• Required work: Filter the entries, keeping every line with the string "queue".

• Recorded data:

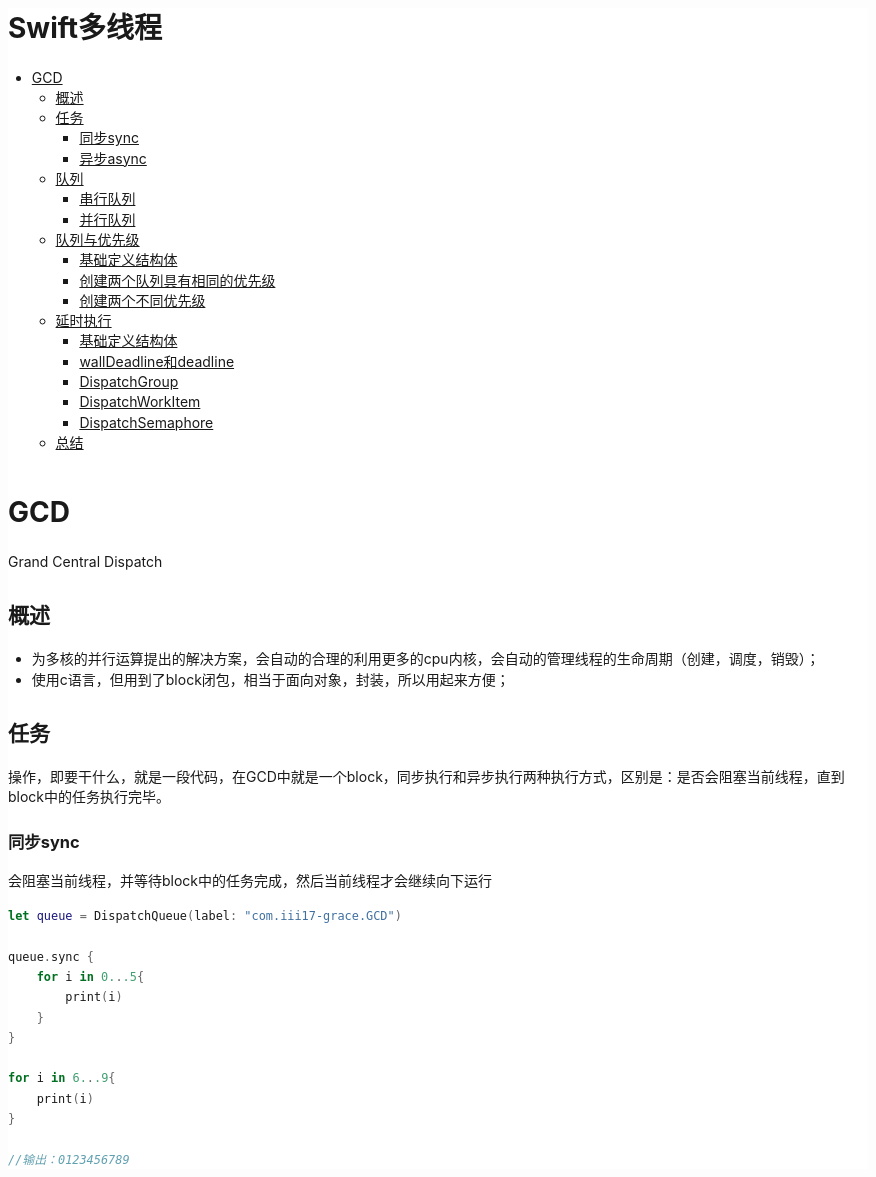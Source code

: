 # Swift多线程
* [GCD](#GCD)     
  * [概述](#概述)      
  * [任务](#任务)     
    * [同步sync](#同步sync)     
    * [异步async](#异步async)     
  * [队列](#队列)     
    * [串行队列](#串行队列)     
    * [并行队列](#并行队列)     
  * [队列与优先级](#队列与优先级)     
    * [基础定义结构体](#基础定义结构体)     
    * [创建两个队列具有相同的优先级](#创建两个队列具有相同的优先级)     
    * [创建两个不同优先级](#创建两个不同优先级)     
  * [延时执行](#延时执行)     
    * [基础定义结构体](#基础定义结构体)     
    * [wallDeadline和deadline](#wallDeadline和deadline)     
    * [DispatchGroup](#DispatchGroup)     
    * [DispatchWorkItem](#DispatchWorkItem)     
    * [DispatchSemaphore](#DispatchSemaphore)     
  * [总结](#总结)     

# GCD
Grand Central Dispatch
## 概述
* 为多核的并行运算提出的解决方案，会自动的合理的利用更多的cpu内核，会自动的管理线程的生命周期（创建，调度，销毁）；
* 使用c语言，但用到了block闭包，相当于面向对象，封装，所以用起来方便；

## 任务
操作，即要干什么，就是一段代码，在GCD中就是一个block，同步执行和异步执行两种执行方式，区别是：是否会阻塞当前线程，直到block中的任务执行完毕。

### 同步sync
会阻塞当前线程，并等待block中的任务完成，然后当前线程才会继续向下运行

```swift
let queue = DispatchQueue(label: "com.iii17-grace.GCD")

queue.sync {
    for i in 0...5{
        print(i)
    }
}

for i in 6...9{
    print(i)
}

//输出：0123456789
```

• Task output:
let queue = DispatchQueue(label: "com.iii17-grace.GCD")
queue.sync {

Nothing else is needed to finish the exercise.